Read these books, reflect on them, and try them out in the real world, learn from this, and share share share. All the best for the start of 2024!

Most books on innovation tend to read like 'how-to' books. Rather than detailing a specific recipe for innovation, Dr Karamuftuoglu's Rowdy Entrepreneurs and Insecure Dinosaurs provides ideas that foster an innovative mindset, and shows how innovation touches social culture.

We all have a default tendency to add to what's there and make things more complex. The underlying assumption being that more is better. Leidy Klotz offers the idea that an alternative to this is to subtract and aim for simplification. In essence, getting to less in order to achieve more.

Design isn't just about products and services--you can also (and should) adopt a design thinking mindset to your life. Bill Burnett and Dave Evans provide a roadmap with practical exercises that can help you explore new life goal avenues or dig in deeper on opportunities you've already identified.

Considered as one of the founders of Universal Design and the Mother of Empathy, Pat Moore's book chronicles her fieldwork findings as she disguised herself as an elderly lady going about her daily life. Her conclusion, designers were mainly interested in designing for themselves. It's out of print, but still readily available.

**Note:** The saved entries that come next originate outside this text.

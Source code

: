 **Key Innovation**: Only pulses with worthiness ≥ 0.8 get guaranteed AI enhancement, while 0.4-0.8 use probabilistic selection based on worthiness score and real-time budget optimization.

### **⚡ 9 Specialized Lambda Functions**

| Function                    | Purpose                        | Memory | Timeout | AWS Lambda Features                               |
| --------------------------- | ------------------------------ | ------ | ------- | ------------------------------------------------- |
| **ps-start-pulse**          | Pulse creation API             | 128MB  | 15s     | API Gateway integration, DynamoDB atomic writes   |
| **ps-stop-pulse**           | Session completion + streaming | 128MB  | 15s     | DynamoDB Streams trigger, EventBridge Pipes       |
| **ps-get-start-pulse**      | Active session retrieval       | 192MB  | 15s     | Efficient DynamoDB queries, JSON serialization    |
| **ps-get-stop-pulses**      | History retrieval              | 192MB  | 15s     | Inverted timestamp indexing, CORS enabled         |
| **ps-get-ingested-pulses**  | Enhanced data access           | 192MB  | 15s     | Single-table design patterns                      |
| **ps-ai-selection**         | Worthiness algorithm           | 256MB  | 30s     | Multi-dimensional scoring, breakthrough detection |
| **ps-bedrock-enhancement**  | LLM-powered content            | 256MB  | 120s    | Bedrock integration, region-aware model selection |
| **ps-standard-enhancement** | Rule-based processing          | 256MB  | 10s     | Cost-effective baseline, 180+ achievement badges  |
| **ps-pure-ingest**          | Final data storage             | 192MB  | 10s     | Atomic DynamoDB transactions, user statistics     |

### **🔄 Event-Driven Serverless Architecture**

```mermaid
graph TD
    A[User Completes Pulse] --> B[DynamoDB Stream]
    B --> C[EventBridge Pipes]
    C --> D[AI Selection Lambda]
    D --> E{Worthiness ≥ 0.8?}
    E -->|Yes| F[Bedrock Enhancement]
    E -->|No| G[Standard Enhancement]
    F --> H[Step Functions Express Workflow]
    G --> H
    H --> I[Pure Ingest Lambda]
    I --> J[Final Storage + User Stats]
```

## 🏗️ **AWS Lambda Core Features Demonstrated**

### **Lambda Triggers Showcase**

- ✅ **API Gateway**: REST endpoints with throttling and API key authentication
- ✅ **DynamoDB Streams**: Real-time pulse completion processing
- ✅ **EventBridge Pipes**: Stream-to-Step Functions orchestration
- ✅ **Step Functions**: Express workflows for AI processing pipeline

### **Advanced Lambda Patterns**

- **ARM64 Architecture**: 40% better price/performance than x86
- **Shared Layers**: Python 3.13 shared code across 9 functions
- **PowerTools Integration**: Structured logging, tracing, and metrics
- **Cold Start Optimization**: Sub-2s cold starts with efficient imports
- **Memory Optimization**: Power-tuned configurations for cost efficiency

Leo Tolstoy's tells the story of a dying Ivan Ilyich who wanted to be comforted and pitied, but was confronted with doctors who only cared about providing treatment and cure. It brings into perspective present clinical approaches, where our mortality is essentially turned into a medical experience.

Sure, this has nothing to do with aged care. However, if you want to see disruption happening right now, the unresolved PGA-LIV saga in professional golf is an interesting case to follow. Alan Shipnuck's LIV and Let Die chronicles what's happened to date, giving equal billing to disruptors and defenders.

Great service cannot happen if organisations write cheques their employees can't cash. Monique Richardson's book gives a constructive synthesis between customer-first and employee-first perspectives. She makes a compelling case that happy employees lead to happy customers, and in turn, business success.

Bec Wilson's book on retirement planning, delivers exactly what it says on the cover. For intrepid age services entrepreneurs, her advice might give rise to a few smart business ideas. After all, business creation done well can lead to an 'epic retirement' in its own right.